Although I had some emergency savings, some vacation pay, and a little unemployment, it was only enough to live on for three months, tops. But I always had enough money to pay bills, mortgage, and offerings at church during those seven months. God has a different math and accounting system than humans can figure out.

I was offered a job as writer and editor for an international Christian organization, and was given latitude to do quite a lot with it – until the administration changed over my head again. Do it this way, we love your work, but change it, no change it back, take this out, put this in, you can’t do that unless it goes through many layers of administration, we’re reorganizing the corporate structure and changing your title (to a lower level), etc. There was a wide variety of projects, though, from producing a bimonthly magazine to writing and editing books, video scripts, display ad design, and many other media assignments.

And at the church where I’ve been highly involved in music and other activities, there are some very real problems with people and finances. Based on studying the fundamental beliefs of my denomination, I’ve decided that there are several that I cannot support. My friends, my culture, and (until recently) my job are tied up in that denomination, and I remain there for reasons of fellowship and relationships. Perhaps God wants me to remain in my local church so I can continue to influence and inspire. But my skin is feeling tight and itchy and uncomfortable. In fact, my hands and feet feel like sandpaper on silk.

So turning 50, I’ve decided, isn’t about feeling comfortable in one’s skin, but being flexible instead of spastic. It’s recognizing that life comes in fits and starts. A birthday is just another turn of the flywheel, or another season in the endless cycle of seasons. That’s what maturity feels like.

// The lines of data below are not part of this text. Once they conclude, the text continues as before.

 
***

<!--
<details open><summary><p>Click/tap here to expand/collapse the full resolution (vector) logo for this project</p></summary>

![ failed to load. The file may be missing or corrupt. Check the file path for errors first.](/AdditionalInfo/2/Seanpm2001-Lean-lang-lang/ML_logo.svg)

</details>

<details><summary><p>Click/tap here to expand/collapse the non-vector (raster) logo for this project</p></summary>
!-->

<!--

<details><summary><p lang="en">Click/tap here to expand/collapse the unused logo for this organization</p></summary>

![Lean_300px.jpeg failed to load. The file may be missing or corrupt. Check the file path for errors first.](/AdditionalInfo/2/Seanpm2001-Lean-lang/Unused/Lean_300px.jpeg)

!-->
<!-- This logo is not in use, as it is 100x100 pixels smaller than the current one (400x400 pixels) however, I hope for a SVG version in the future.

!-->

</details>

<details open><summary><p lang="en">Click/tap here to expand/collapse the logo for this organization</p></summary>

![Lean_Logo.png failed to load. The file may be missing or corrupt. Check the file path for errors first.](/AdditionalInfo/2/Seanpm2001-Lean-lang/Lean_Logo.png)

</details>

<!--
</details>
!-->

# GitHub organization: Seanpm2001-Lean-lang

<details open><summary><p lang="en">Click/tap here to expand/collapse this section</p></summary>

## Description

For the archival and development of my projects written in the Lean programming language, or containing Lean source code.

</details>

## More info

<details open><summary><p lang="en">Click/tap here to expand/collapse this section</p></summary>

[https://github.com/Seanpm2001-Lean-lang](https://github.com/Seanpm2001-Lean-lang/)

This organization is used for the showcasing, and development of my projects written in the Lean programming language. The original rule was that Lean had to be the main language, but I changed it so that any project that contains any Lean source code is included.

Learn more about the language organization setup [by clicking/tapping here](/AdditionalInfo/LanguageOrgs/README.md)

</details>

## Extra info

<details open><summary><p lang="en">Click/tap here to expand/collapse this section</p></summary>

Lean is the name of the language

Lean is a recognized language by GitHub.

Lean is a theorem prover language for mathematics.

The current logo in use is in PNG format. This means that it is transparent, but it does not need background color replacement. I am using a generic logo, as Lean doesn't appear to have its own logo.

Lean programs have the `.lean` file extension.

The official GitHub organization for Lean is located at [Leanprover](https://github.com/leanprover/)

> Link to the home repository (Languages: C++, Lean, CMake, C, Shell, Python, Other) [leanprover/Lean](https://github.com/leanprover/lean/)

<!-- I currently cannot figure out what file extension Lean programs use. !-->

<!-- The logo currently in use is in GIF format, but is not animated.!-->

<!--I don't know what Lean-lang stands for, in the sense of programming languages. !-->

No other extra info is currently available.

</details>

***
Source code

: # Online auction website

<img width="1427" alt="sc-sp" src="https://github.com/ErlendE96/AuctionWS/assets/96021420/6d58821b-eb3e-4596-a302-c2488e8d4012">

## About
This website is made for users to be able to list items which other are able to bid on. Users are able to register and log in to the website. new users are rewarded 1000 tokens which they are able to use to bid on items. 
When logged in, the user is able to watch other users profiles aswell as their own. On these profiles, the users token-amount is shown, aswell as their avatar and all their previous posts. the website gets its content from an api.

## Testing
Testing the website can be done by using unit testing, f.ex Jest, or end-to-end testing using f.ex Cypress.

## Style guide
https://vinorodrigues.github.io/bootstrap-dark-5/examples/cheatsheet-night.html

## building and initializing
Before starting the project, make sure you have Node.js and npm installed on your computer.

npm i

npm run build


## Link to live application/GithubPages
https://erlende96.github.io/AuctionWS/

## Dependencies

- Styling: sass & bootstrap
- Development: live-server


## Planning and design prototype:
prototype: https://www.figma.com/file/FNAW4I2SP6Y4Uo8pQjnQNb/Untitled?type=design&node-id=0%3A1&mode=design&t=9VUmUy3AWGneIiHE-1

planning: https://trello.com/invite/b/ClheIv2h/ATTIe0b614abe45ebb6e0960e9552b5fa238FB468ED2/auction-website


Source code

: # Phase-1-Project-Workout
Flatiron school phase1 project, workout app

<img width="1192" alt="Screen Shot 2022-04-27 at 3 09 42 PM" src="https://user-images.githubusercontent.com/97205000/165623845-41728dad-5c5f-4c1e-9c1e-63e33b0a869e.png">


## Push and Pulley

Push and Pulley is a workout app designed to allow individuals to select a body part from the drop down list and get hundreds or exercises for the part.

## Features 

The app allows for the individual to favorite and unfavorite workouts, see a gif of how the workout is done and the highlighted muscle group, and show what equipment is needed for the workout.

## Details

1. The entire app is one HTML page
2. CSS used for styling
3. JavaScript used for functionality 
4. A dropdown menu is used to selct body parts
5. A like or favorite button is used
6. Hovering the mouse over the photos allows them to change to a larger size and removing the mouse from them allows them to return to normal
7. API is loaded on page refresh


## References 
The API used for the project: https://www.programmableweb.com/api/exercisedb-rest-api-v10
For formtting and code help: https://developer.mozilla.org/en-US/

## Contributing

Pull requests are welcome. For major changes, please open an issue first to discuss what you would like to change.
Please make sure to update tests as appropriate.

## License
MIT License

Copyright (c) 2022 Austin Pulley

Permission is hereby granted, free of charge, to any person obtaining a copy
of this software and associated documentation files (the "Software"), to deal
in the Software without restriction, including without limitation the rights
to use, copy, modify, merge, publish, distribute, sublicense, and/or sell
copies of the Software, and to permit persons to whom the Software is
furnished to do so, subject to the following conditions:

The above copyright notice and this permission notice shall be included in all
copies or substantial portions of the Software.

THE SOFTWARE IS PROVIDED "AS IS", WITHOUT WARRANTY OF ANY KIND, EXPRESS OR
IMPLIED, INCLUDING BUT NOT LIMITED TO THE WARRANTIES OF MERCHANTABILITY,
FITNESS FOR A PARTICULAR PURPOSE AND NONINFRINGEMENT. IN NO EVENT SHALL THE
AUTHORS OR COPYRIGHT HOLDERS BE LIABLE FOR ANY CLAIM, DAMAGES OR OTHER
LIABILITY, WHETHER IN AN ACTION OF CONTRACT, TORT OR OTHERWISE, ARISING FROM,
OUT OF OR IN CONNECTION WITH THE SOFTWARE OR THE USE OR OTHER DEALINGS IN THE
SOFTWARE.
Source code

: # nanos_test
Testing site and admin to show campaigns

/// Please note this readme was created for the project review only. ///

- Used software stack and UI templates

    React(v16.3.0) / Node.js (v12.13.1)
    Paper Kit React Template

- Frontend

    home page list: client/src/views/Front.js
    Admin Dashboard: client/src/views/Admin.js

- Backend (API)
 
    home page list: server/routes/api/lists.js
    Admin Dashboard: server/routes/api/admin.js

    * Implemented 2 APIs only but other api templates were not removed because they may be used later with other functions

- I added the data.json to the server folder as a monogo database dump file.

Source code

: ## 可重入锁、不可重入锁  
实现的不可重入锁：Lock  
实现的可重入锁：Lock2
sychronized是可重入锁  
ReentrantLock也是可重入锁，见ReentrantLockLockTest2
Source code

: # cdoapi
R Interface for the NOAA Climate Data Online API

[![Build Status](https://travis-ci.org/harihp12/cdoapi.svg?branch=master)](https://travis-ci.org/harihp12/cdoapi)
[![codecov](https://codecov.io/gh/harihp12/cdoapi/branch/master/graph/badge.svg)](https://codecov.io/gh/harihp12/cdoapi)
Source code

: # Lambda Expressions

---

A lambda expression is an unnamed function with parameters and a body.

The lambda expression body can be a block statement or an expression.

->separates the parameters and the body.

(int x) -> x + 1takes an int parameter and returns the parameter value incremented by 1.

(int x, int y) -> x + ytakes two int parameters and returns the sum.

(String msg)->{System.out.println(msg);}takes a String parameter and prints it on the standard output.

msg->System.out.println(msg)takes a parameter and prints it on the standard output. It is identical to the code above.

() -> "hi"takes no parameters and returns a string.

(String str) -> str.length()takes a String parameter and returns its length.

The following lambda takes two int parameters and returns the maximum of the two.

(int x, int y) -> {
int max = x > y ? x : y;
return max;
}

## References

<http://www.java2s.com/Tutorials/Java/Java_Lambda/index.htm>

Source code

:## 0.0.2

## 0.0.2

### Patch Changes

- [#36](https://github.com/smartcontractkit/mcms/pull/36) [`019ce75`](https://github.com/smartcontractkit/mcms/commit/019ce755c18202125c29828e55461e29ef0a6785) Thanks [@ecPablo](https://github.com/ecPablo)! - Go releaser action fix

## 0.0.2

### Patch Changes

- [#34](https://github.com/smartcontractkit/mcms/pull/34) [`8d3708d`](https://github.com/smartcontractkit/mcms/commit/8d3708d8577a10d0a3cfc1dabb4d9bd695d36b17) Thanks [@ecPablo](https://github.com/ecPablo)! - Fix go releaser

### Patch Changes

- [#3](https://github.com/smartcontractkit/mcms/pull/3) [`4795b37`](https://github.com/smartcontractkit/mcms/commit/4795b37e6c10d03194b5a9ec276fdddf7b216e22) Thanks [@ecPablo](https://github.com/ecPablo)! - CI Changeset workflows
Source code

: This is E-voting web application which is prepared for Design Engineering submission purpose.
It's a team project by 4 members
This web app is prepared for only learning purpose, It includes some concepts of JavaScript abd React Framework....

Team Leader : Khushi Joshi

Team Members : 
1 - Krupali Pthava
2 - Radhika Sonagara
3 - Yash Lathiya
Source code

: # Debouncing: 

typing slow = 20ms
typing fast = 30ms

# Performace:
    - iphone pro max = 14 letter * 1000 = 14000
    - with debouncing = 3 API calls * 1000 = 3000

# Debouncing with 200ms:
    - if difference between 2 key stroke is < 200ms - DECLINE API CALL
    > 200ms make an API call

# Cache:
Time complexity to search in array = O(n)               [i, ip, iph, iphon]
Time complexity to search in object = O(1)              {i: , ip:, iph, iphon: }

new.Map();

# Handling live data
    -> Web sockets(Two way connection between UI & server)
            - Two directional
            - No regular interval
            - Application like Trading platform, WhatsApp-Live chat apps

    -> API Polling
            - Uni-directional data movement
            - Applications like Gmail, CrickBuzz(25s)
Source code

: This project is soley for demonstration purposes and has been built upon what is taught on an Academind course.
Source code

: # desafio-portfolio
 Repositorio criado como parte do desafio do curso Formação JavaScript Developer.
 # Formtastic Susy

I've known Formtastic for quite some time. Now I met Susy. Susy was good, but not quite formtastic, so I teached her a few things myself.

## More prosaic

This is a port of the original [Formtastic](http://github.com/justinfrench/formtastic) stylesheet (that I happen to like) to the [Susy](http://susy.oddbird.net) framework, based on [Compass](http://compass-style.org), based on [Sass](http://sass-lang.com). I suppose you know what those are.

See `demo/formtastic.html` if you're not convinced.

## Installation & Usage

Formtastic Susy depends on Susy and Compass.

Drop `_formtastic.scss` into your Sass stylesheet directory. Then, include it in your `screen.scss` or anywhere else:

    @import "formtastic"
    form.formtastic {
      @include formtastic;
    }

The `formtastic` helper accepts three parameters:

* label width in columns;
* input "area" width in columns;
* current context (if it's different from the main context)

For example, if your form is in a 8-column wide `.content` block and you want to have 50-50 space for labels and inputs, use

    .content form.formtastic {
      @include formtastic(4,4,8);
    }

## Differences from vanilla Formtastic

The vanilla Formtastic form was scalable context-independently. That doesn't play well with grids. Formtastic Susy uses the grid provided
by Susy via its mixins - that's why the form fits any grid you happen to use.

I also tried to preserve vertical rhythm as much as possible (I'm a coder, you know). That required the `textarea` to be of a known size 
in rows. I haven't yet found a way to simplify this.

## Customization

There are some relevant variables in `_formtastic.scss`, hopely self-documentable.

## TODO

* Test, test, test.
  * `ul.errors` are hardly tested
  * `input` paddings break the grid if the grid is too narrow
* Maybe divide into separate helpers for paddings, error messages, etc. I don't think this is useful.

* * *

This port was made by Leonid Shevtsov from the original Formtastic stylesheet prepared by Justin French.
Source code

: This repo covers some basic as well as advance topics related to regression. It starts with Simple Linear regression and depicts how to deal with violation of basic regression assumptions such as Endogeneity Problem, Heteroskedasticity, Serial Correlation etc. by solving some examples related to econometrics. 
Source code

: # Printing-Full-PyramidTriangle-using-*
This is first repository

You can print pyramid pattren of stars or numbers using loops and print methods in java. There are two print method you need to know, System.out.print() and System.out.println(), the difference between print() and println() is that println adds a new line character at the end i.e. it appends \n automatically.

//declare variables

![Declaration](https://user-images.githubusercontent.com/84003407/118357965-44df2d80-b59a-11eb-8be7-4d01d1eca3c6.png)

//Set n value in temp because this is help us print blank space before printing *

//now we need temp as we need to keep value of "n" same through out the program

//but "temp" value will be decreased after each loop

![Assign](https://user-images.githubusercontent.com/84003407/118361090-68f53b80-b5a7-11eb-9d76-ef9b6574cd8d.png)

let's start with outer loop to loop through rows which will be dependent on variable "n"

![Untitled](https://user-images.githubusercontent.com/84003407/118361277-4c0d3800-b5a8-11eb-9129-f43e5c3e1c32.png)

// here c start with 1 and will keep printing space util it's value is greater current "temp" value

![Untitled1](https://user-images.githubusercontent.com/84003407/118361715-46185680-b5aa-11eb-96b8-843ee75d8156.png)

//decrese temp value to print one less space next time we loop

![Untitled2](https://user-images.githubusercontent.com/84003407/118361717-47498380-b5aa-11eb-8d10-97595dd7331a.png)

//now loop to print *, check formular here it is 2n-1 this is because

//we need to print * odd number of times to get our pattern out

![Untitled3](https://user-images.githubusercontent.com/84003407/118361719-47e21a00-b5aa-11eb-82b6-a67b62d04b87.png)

Maybe this is what I’d tell my 26-year-old mother, the pretty woman whose gentle hand protectively covers the little hands of her children.
...Keep on keeping on.
...If you feel strongly about justice, then don’t worry about being “nice,” just stand up and do what needs doing.
...Don’t procrastinate: the job only gets harder, the longer you wait.
...Don’t go out without nice clothes and makeup because you can’t make a first impression a second time.
...Work hard and do your best for your own sake. You always represent your family, so be honorable at all times.
...Your name has a meaning, so live up to it.
...Treat your pets and garden tenderly.
...No one can resist having their hair ruffled and back tickled until they go to sleep.
...Love nature and not man-made amusements.
...If there’s no word for what you want to say, invent one.
...Don’t waste your brainpower with stupid entertainment – there’s little enough time to learn valuable, useful information.
...The difference between knowledge and wisdom is application and experience.

But those are things I learned from my mother. So how could I teach them to her? How did she learn them? Is there something to the “inherited memory” belief? (The concept seems paranormal or occult to me.) Is there such a thing as native intelligence? Was she a genius, or did she maximize average intellect?

Knowing her as I do, and as a daughter turns into her mother in so many ways, I believe that her interests in humanities and her study of relationships and genealogy gave her a sense of who she was, her place in the universe, her standing with God, and a real pride in all the thousands of lives that synthesized into the chromosomes of one being named Judith Anson Robinson.